Over last two years, cities across the country have experienced marked growth, with people moving at record rates, companies relocating and the jobs market flourishing. The growth has mostly been good news for the commercial real estate industry, but with it has come one thorn. NIMBYism is also expanding. The two may be related, says Marilee Utter, CRE, president of Citiventure Associates in Denver and the global chair of the Counselors of Real Estate.

“NIMBYism is alive and well everywhere. I think that it is worse due to the high volume of growth that we have seen in cities,” Utter notes. “It isn’t that these communities don’t always want growth; it is the speed and the volume of it. The rate of change scares people.”

NIMBYism as a Cultural Proxy

An acronym for “not in my backyard,” NIMBYs oppose new development and community expansion, including real estate, new transit corridors, utility lines and environmental mitigation—and they can have a big impact on development by prolonging, stalling or even killing projects altogether.
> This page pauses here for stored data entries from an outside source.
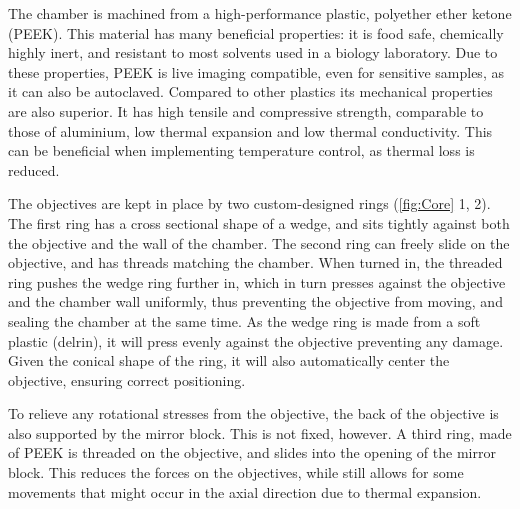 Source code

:     The chamber is machined from a high-performance plastic, polyether ether ketone (PEEK). This material has many beneficial properties: it is food safe, chemically highly inert, and resistant to most solvents used in a biology laboratory. Due to these properties, PEEK is live imaging compatible, even for sensitive samples, as it can also be autoclaved. Compared to other plastics its mechanical properties are also superior. It has high tensile and compressive strength, comparable to those of aluminium, low thermal expansion and low thermal conductivity. This can be beneficial when implementing temperature control, as thermal loss is reduced.

    The objectives are kept in place by two custom-designed rings (\autoref{fig:Core} 1, 2). The first ring has a cross sectional shape of a wedge, and sits tightly against both the objective and the wall of the chamber. The second ring can freely slide on the objective, and has threads matching the chamber. When turned in, the threaded ring pushes the wedge ring further in, which in turn presses against the objective and the chamber wall uniformly, thus preventing the objective from moving, and sealing the chamber at the same time. As the wedge ring is made from a soft plastic (delrin), it will press evenly against the objective preventing any damage. Given the conical shape of the ring, it will also automatically center the objective, ensuring correct positioning.

    To relieve any rotational stresses from the objective, the back of the objective is also supported  by the mirror block. This is not fixed, however. A third ring, made of PEEK is threaded on the objective, and slides into the opening of the mirror block. This reduces the forces on the objectives, while still allows for some movements that might occur in the axial direction due to thermal expansion.

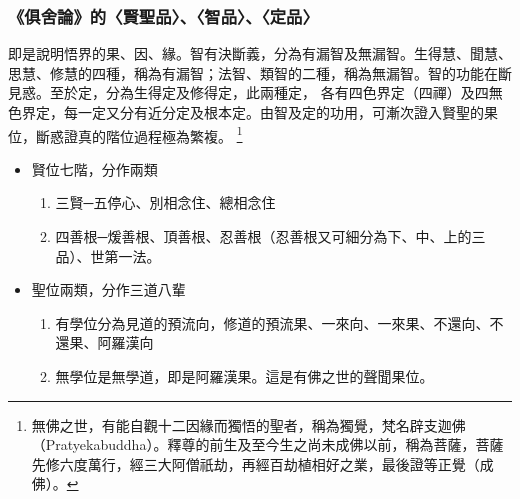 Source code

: \subsubsection{《俱舍論》的〈賢聖品〉、〈智品〉、〈定品〉}
即是說明悟界的果、因、緣。智有決斷義，分為有漏智及無漏智。生得慧、聞慧、思慧、修慧的四種，稱為有漏智；法智、類智的二種，稱為無漏智。智的功能在斷見惑。至於定，分為生得定及修得定，此兩種定，
各有四色界定（四禪）及四無色界定，每一定又分有近分定及根本定。由智及定的功用，可漸次證入賢聖的果位，斷惑證真的階位過程極為繁複。
\footnote{無佛之世，有能自觀十二因緣而獨悟的聖者，稱為獨覺，梵名辟支迦佛（Pratyekabuddha）。釋尊的前生及至今生之尚未成佛以前，稱為菩薩，菩薩先修六度萬行，經三大阿僧祇劫，再經百劫植相好之業，最後證等正覺（成佛）。}
\begin{itemize}
  \item
    賢位七階，分作兩類
    \begin{enumerate}
      \item 三賢─五停心、別相念住、總相念住
      \item 四善根─煖善根、頂善根、忍善根（忍善根又可細分為下、中、上的三品）、世第一法。
    \end{enumerate}
  \item
    聖位兩類，分作三道八輩
    \begin{enumerate}
      \item 有學位分為見道的預流向，修道的預流果、一來向、一來果、不還向、不還果、阿羅漢向
      \item 無學位是無學道，即是阿羅漢果。這是有佛之世的聲聞果位。
    \end{enumerate}
\end{itemize}
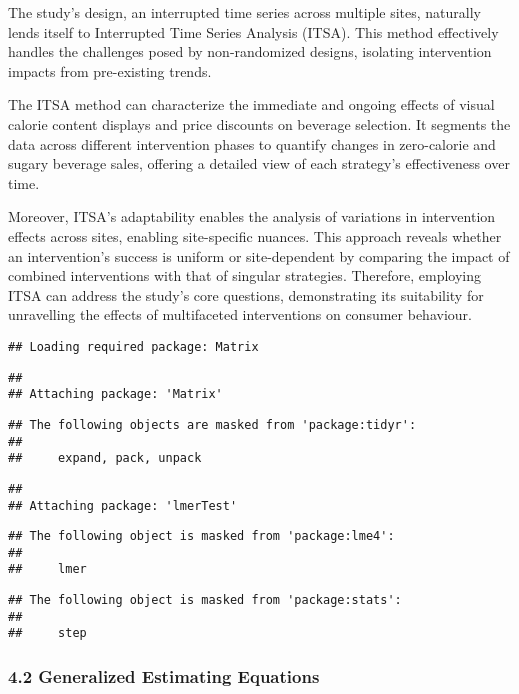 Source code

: \documentclass[
]{article}
\begin{document}
The study's design, an interrupted time series across multiple sites,
naturally lends itself to Interrupted Time Series Analysis (ITSA). This
method effectively handles the challenges posed by non-randomized
designs, isolating intervention impacts from pre-existing trends.

The ITSA method can characterize the immediate and ongoing effects of
visual calorie content displays and price discounts on beverage
selection. It segments the data across different intervention phases to
quantify changes in zero-calorie and sugary beverage sales, offering a
detailed view of each strategy's effectiveness over time.

Moreover, ITSA's adaptability enables the analysis of variations in
intervention effects across sites, enabling site-specific nuances. This
approach reveals whether an intervention's success is uniform or
site-dependent by comparing the impact of combined interventions with
that of singular strategies. Therefore, employing ITSA can address the
study's core questions, demonstrating its suitability for unravelling
the effects of multifaceted interventions on consumer behaviour.

\begin{verbatim}
## Loading required package: Matrix
\end{verbatim}

\begin{verbatim}
## 
## Attaching package: 'Matrix'
\end{verbatim}

\begin{verbatim}
## The following objects are masked from 'package:tidyr':
## 
##     expand, pack, unpack
\end{verbatim}

\begin{verbatim}
## 
## Attaching package: 'lmerTest'
\end{verbatim}

\begin{verbatim}
## The following object is masked from 'package:lme4':
## 
##     lmer
\end{verbatim}

\begin{verbatim}
## The following object is masked from 'package:stats':
## 
##     step
\end{verbatim}

\hypertarget{generalized-estimating-equations}{%
\subsubsection{4.2 Generalized Estimating
Equations}\label{generalized-estimating-equations}}
\end{document}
Utter says that generational divides are playing a role. Most NIMBYs fall into the Boomer demographic, so they are often retired with the time to serve on neighborhood organizations and, perhaps more importantly, own a lot of assets. “The people who are working jobs and raising kids don’t have time to participate. So, you don’t have representative processes that are going on,” says Utter, while also acknowledging that residents in lower income communities are also contributing to the ubiquity of NIMBYism, albeit for different reasons. In these communities, residents decry growth for fear of gentrification, displacement and rising prices.

Why Communication Matters

At the heart of the problem, says Utter, is poor communication. “Bad things are happening because we can’t find a way to have good community negotiations.” While community opposition is one of the biggest challenges for developers, there are ways to overcome it—or at least mitigate exposure to NIMBY-related delays and costs.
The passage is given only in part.